You cannot sue the state without its permission to bring the suit. And in contract matters, the Legislature has provided an administrative process to resolve disputes on written contracts that you must go through before you can even ask for the state’s permission to sue it. Whether you realize it or not, just by signing a contract with the state you have agreed to use this procedure. There are a few traps of which you should be aware both prior to signing a contract with the state and while performing that contract.

Prior to signing the contract you should be aware that even with the administrative claims process in place, there are limits on what you can recover. You will be limited to the amount still owed on the contract plus the fair market value of any extra work requested by the state and actually performed. You will not be allowed to recover damages for any monetary loss you had due to the state’s failure to perform their end of the contract and you won’t be able to recover any punitive damages even if the state intentionally caused the problem knowing you would be hurt by their actions. And if you can’t prove that the state requested that extra work by having a written change order, you can’t recover anything for that extra work. Lastly, you cannot recover any attorney’s fees you incurred in pursuit of your claim against the state or any home office overhead. If your claim is granted through the administrative process, the state may be ordered to pay you what you are owed up to $250.000.00. But if your award is for more than $250.000.00, you must go to the legislature to seek an appropriation to pay your award.

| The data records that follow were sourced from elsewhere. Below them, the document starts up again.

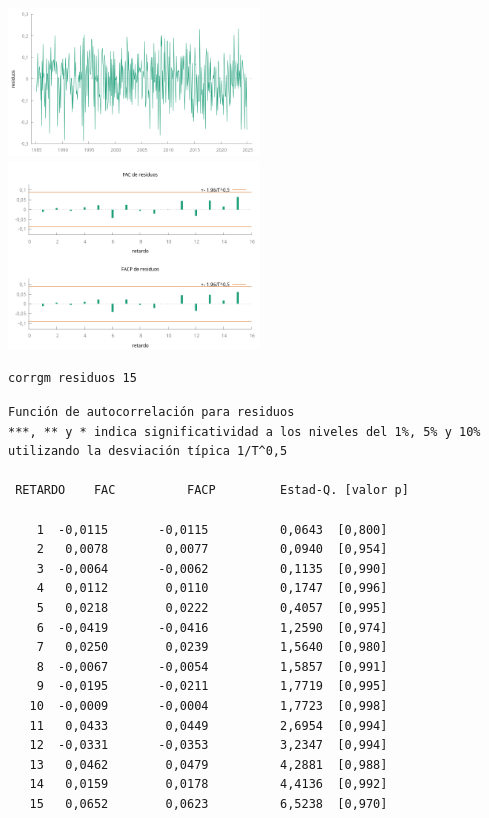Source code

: \documentclass[10pt]{article}
\begin{document}
\begin{center}
\includegraphics[width=0.5\textwidth]{./EjercicioIdentificacionModeloARIMA/Residuos.png}
\includegraphics[width=0.5\textwidth]{./EjercicioIdentificacionModeloARIMA/residuosACF-PACF.png}
\end{center}

\begin{verbatim}
corrgm residuos 15
\end{verbatim}


\begin{verbatim}
Función de autocorrelación para residuos
***, ** y * indica significatividad a los niveles del 1%, 5% y 10%
utilizando la desviación típica 1/T^0,5

 RETARDO    FAC          FACP         Estad-Q. [valor p]

    1  -0,0115       -0,0115          0,0643  [0,800]
    2   0,0078        0,0077          0,0940  [0,954]
    3  -0,0064       -0,0062          0,1135  [0,990]
    4   0,0112        0,0110          0,1747  [0,996]
    5   0,0218        0,0222          0,4057  [0,995]
    6  -0,0419       -0,0416          1,2590  [0,974]
    7   0,0250        0,0239          1,5640  [0,980]
    8  -0,0067       -0,0054          1,5857  [0,991]
    9  -0,0195       -0,0211          1,7719  [0,995]
   10  -0,0009       -0,0004          1,7723  [0,998]
   11   0,0433        0,0449          2,6954  [0,994]
   12  -0,0331       -0,0353          3,2347  [0,994]
   13   0,0462        0,0479          4,2881  [0,988]
   14   0,0159        0,0178          4,4136  [0,992]
   15   0,0652        0,0623          6,5238  [0,970]
\end{verbatim}
\end{document}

After you have signed the contract, you should know that you are required to give the state written notice of any claim you have in writing within 180 days of the event that gave rise to your claim. All of those conversations with your state contact don’t count. The written invoice for the work does not count. Your notice of claim must contain a written description of the specific problem that gave rise to your claim, the amount you seek to recover and a statement of the legal theory on which your claim is based. Failure to give this written notice in a timely fashion will keep you from participating in the administrative process, and failure to participate in the administrative process will prevent you from seeking permission to sue the state from the legislature. Without that permission to sue, you will have no legal recourse against the state for breach of your contract.

How do you avoid these problems? Know your rights and remedies before you get started on your next contract with the state.